* PROBLEM REQUIREMENTS *
The answer must consist of every line from the entries that holds the word "primitive".
*** DATA FOR THIS EXERCISE ***
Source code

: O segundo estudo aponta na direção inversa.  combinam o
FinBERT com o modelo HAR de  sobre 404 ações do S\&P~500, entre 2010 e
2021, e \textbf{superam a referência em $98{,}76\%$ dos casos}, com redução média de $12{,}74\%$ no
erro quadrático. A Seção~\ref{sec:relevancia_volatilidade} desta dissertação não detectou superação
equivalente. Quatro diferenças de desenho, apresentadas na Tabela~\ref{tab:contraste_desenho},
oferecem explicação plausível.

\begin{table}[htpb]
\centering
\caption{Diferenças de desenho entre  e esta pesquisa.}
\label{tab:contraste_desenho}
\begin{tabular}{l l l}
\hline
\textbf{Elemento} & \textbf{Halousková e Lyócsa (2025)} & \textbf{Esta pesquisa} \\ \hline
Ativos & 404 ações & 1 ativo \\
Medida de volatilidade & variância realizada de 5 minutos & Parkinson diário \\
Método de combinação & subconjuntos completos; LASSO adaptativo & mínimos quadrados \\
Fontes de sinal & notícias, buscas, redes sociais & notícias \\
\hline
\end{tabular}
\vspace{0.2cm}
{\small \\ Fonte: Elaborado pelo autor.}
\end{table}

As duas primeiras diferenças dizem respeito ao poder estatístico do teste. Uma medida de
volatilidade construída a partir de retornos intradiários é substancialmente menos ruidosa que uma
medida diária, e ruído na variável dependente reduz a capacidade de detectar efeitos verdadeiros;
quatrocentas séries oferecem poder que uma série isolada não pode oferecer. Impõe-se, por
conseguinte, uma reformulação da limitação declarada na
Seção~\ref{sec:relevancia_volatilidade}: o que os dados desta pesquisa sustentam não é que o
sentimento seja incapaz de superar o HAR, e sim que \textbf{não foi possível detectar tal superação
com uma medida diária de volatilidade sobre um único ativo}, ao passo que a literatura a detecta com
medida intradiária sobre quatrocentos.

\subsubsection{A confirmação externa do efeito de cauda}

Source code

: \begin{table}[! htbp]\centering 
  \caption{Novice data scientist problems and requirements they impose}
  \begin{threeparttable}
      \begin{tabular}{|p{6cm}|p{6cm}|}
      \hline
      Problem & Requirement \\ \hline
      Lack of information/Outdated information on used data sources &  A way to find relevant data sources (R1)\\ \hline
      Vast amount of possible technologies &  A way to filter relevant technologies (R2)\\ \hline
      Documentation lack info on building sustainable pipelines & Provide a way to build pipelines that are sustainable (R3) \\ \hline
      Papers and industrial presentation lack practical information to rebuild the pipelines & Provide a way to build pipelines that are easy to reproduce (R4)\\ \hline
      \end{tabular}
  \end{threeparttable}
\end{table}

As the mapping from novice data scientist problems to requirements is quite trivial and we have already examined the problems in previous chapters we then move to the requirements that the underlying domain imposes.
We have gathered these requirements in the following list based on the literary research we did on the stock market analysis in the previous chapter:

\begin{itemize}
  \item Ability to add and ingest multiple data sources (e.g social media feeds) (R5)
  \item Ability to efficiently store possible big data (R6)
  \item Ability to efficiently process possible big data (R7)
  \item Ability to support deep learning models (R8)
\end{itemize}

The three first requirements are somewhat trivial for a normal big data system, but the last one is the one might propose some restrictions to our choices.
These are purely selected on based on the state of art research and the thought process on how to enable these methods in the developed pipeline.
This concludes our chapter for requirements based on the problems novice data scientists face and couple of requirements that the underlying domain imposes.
***
*** DATA FOR THIS EXERCISE ***
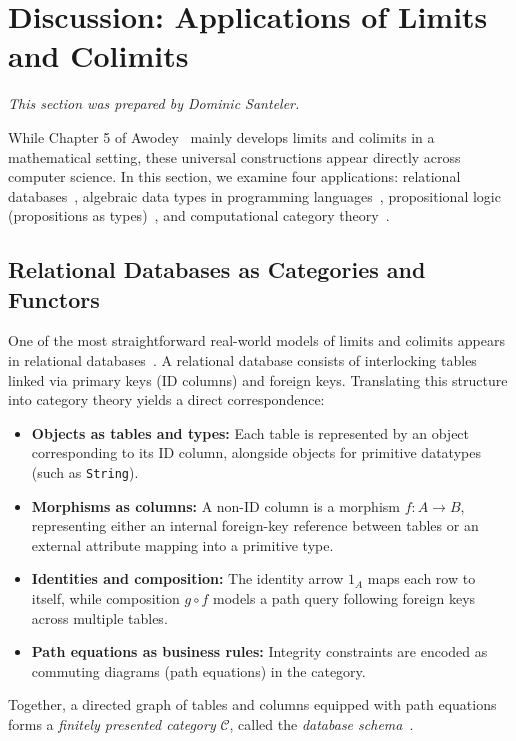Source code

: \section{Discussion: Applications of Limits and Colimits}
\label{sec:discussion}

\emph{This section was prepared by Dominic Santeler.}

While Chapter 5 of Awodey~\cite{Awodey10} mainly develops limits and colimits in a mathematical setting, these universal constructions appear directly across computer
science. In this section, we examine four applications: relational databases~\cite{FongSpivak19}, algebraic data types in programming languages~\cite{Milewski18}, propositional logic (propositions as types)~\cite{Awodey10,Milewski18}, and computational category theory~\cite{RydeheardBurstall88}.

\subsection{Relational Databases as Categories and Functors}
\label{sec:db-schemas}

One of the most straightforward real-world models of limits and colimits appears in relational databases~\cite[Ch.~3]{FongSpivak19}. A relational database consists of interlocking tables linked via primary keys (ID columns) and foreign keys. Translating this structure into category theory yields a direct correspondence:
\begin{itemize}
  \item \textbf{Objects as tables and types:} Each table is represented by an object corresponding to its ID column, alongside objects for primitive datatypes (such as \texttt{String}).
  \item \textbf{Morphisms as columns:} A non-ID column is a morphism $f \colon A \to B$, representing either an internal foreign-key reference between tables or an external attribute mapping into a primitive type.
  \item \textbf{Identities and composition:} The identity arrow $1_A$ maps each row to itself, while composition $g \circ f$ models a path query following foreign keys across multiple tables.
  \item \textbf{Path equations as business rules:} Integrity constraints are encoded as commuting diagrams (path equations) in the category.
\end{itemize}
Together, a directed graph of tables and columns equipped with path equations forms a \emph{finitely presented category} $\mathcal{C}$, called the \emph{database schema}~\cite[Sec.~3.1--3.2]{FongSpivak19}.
***
* RESULT OF THE EXERCISE *
  \item \textbf{Objects as tables and types:} Each table is represented by an object corresponding to its ID column, alongside objects for primitive datatypes (such as \texttt{String}).
  \item \textbf{Morphisms as columns:} A non-ID column is a morphism $f \colon A \to B$, representing either an internal foreign-key reference between tables or an external attribute mapping into a primitive type.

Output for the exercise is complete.